Whenever a line below holds the word "Erdogan", count it once; report the total and nothing else.

### RECORDS FOR THE EXERCISE

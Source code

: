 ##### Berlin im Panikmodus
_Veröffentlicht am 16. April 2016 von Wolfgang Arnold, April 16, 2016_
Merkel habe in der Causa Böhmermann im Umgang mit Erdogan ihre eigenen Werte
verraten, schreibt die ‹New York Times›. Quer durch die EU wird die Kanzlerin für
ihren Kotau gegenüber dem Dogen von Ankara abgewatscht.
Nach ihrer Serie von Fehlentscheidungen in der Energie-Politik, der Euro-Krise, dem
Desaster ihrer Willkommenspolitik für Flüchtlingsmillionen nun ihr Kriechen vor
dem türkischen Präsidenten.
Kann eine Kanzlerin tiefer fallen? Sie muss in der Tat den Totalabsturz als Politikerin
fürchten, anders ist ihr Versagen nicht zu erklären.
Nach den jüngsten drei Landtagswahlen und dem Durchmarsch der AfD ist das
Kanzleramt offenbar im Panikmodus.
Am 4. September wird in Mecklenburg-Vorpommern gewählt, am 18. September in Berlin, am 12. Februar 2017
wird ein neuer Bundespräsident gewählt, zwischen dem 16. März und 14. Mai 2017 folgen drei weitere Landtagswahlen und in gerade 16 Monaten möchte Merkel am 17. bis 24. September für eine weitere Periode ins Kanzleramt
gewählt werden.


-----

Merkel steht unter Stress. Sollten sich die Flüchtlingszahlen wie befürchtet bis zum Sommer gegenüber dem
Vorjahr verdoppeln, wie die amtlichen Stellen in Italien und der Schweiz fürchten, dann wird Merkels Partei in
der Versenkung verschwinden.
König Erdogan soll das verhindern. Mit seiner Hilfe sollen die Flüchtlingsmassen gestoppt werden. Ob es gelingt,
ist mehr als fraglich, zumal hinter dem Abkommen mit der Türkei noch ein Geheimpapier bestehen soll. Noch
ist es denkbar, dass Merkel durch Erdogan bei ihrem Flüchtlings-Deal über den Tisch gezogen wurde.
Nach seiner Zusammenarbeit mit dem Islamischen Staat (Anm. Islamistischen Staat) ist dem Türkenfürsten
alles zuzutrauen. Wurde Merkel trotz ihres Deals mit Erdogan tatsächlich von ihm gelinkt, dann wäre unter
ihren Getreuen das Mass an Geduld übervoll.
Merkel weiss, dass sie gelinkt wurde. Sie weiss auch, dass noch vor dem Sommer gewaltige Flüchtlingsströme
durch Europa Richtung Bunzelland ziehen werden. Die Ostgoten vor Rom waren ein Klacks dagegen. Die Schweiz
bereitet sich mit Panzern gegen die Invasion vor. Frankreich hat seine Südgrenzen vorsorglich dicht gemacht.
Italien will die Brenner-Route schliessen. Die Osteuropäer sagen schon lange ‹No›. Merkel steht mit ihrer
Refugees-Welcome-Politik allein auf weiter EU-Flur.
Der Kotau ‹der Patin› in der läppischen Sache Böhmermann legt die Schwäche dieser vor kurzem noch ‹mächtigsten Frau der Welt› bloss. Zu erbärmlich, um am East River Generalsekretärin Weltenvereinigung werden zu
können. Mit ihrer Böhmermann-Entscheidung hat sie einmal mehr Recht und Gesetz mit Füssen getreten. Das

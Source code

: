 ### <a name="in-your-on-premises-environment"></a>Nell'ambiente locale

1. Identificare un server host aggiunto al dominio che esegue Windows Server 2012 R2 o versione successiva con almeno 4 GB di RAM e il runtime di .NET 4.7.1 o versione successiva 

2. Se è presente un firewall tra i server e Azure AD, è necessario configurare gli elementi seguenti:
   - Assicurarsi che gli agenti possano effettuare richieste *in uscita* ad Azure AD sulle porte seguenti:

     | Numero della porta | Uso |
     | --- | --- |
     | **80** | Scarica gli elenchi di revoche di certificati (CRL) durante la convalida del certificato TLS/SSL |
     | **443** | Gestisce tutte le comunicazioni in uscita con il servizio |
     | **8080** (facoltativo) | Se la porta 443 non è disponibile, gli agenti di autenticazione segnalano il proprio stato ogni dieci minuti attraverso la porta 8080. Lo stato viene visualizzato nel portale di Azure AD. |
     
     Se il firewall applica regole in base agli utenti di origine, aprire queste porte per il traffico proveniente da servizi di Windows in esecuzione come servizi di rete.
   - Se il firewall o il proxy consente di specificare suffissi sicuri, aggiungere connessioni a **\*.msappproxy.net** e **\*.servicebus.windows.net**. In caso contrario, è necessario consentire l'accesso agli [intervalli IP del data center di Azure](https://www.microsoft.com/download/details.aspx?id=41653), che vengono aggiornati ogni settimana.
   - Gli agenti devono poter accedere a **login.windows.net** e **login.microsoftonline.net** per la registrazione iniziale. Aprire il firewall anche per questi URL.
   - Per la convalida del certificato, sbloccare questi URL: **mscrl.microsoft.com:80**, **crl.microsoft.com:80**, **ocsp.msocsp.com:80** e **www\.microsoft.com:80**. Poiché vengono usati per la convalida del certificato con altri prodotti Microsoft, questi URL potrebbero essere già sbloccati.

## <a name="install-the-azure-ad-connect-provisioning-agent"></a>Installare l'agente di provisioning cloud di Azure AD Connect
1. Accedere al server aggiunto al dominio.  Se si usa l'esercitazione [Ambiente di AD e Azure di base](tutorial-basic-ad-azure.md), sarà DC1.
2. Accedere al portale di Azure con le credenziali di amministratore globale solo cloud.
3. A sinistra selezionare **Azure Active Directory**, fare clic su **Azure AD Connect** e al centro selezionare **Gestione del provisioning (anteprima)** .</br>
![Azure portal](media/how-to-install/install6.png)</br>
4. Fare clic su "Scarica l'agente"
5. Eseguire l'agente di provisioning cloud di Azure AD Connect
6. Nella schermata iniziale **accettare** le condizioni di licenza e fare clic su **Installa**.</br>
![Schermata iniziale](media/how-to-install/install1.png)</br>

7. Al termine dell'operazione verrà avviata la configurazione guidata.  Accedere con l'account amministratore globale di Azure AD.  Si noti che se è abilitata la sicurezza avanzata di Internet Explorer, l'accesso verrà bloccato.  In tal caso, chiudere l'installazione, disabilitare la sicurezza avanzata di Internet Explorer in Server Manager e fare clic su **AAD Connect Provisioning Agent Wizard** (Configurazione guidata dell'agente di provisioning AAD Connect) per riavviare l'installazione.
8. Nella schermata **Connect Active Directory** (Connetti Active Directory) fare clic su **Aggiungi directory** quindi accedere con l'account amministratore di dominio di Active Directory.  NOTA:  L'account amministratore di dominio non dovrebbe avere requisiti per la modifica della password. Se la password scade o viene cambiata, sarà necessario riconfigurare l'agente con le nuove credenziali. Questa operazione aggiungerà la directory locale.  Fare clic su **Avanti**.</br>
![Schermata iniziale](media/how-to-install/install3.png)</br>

######

SOLUTION FOR THIS PROBLEM: 4